Mamun Nursadul, Ghosh Ria, Hansen John H L
CRSS: Center for Robust Speech Systems; Cochlear Implant Processing Laboratory (CILab) Department of Electrical and Computer Engineering, University of Texas at Dallas, USA.
Interspeech. 2019 Sep;2019:3118-3122. doi: 10.21437/interspeech.2019-1852.

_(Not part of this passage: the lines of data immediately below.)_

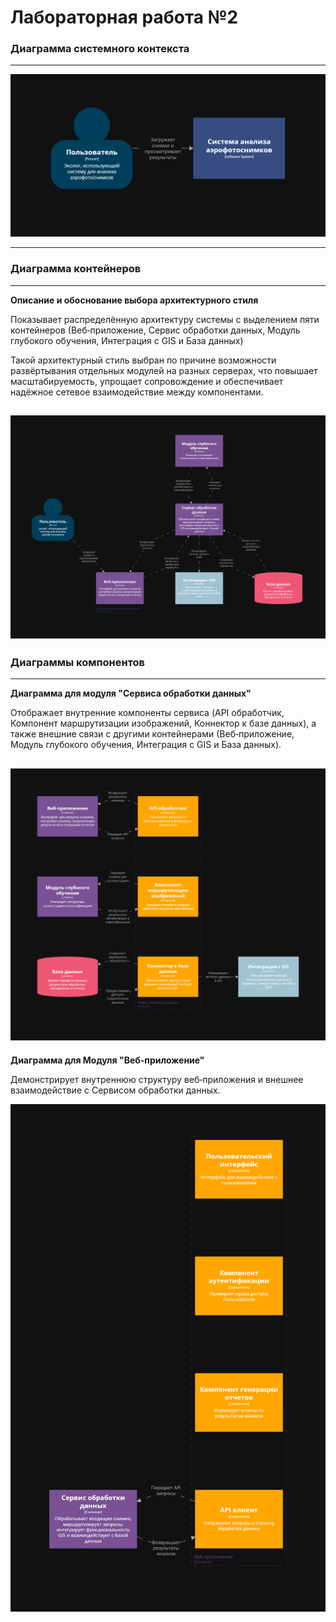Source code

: # Лабораторная работа №2



### Диаграмма системного контекста
---

![diagram1](d1.png)


---
### Диаграмма контейнеров
---
**Описание и обоснование выбора архитектурного стиля**

Показывает распределённую архитектуру системы с выделением пяти контейнеров (Веб‑приложение, Сервис обработки данных, Модуль глубокого обучения, Интеграция с GIS и База данных)

Такой  архитектурный стиль выбран по причине возможности развёртывания отдельных модулей на разных серверах, что повышает масштабируемость, упрощает сопровождение и обеспечивает надёжное сетевое взаимодействие между компонентами.

![diagram1](d2.png)
---
### Диаграммы компонентов
---
**Диаграмма для модуля "Сервиса обработки данных"**

Отображает внутренние компоненты сервиса (API обработчик, Компонент маршрутизации изображений, Коннектор к базе данных), а также внешние связи с другими контейнерами (Веб‑приложение, Модуль глубокого обучения, Интеграция с GIS и База данных).

![diagram1](d3.png)
---
**Диаграмма для Модуля "Веб-приложение"**

Демонстрирует внутреннюю структуру веб‑приложения и внешнее взаимодействие с Сервисом обработки данных.

![diagram1](d4.png)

Speaker recognition is a biometric modality that uses underlying speech information to determine the identity of the speaker. Speaker Identification (SID) under noisy conditions is one of the challenging topics in the field of speech processing, specifically when it comes to individuals with cochlear implants (CI). This study analyzes and quantifies the ability of CI-users to perform speaker identification based on direct electric auditory stimuli. CI users employ a limited number of frequency bands (8 ∼ 22) and use electrodes to directly stimulate the Basilar Membrane/Cochlear in order to recognize the speech signal. The sparsity of electric stimulation within the CI frequency range is a prime reason for loss in human speech recognition, as well as SID performance. Therefore, it is assumed that CI-users might be unable to recognize and distinguish a speaker given dependent information such as formant frequencies, pitch etc. which are lost to un-simulated electrodes. To quantify this assumption, the input speech signal is processed using a CI Advanced Combined Encoder (ACE) signal processing strategy to construct the CI auditory electrodogram. The proposed study uses 50 speakers from each of three different databases for training the system using two different classifiers under quiet, and tested under both quiet and noisy conditions. The objective result shows that, the CI users can effectively identify a limited number of speakers. However, their performance decreases when more speakers are added in the system, as well as when noisy conditions are introduced. This information could therefore be used for improving CI-user signal processing techniques to improve human SID.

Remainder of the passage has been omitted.